In business: using coworking tools to review and propose filing of emails; manage my files and folders; on a daily basis scour the intranet for interesting and relevant content.
Personal: my wife tutors in her native language to non-native primary and high school kids. They are all using these tools now generate fresh content for practice based on school lesson plans. The kids are improving much more quickly now than they were just a few months ago.
Antibabelic 12 minutes ago

My day job is not in the tech industry. I am an editor. Literally nothing has changed for me in the last four years.

tptacek 47 minutes ago

If you're a vulnerability researcher or a security person generally, there's a big inflection point from Spring of this year.

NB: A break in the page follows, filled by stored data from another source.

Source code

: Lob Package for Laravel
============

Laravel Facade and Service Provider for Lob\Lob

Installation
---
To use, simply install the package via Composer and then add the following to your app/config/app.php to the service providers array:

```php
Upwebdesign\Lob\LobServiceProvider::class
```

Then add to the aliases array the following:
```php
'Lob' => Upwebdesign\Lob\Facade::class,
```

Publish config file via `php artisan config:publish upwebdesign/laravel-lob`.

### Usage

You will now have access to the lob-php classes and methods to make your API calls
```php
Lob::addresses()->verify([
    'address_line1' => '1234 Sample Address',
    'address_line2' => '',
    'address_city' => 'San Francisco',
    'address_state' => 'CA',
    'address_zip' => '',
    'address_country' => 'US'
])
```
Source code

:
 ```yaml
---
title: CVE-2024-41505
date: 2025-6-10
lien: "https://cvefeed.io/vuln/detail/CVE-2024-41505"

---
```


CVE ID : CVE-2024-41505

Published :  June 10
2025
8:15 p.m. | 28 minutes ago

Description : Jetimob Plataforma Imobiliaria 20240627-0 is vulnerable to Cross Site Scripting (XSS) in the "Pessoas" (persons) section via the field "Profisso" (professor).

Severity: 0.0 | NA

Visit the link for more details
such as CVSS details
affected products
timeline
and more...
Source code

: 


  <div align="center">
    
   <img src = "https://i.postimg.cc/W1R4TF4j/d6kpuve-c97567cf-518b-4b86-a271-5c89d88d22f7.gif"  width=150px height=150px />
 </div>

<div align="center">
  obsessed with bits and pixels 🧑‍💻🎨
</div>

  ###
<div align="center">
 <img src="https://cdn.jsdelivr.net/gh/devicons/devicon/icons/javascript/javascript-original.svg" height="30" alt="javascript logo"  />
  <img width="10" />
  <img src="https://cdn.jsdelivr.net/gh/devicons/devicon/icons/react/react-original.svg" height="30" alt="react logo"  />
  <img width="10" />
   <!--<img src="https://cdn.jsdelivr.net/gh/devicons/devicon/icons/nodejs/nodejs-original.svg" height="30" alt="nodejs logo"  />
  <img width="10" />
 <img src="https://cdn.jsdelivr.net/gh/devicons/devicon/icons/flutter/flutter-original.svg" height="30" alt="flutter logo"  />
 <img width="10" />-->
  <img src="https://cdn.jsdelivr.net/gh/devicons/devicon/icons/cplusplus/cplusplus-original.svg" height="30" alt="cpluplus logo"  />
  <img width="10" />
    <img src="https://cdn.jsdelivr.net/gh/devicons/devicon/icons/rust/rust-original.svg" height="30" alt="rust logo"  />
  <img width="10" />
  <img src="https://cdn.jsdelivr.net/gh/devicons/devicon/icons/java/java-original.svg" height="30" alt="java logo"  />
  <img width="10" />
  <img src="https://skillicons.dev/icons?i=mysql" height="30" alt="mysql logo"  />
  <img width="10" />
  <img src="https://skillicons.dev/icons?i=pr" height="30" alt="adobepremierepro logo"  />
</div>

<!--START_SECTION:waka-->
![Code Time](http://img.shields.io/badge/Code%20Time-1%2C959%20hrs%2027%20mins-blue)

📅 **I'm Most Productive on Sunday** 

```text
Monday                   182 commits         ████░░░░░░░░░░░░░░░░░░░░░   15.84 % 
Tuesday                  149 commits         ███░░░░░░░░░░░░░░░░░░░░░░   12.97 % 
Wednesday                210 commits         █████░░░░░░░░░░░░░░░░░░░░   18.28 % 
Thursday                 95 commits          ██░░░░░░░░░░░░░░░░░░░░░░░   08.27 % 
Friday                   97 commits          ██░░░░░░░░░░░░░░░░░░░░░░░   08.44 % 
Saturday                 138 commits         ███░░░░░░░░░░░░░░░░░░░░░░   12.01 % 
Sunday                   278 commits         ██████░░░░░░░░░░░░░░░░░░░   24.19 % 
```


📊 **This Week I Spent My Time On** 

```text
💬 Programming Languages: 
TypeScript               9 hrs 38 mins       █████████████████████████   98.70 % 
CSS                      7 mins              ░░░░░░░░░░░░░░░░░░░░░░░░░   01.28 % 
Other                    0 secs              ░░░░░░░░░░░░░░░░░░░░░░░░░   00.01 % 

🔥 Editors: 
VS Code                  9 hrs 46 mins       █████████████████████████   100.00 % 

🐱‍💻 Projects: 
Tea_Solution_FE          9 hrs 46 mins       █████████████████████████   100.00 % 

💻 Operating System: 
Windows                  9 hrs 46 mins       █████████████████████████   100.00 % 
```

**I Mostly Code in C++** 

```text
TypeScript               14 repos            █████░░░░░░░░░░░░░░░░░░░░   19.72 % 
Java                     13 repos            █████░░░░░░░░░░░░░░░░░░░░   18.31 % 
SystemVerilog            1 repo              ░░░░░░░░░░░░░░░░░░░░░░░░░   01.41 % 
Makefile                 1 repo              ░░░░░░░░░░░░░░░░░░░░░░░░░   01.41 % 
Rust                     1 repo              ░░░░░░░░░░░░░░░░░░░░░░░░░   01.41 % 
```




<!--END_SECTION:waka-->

thierrydamiba 19 minutes ago

Can you be more specific?
- simonw 9 minutes ago
  
  The Claude Mythos / Project Glasswing thing is real: https://www.anthropic.com/glasswing
  I met a few people at PyCon this week who have been part of Glasswing (they're just starting to be allowed to talk about it) and it really does drive down the cost of finding vulnerabilities.
  I've been collecting notes on that here: https://simonwillison.net/tags/ai-security-research/
- baq 8 minutes ago
  
  Not op but just look at HN posts in the last couple weeks: supply chain worms, zero-day LPEs for all OSes seemingly every other day, researchers on X and here openly saying they’ve got more valid findings they know what to do with
jxmesth 10 minutes ago

I'm a security person and would love to hear other people's input here as I don't have that much experience with this
nickvec 9 minutes ago

Are you referring to Claude Mythos?

Insanity 1 hour ago

I wonder how much the 'inflection point' is a thing vs marketing. I'm sure the models got somewhat better, but even now when I'm trying to 'vibe code' a game with the latest models (combination of Codex w/ gpt5.5 and gpt5.3-codex), they really do struggle.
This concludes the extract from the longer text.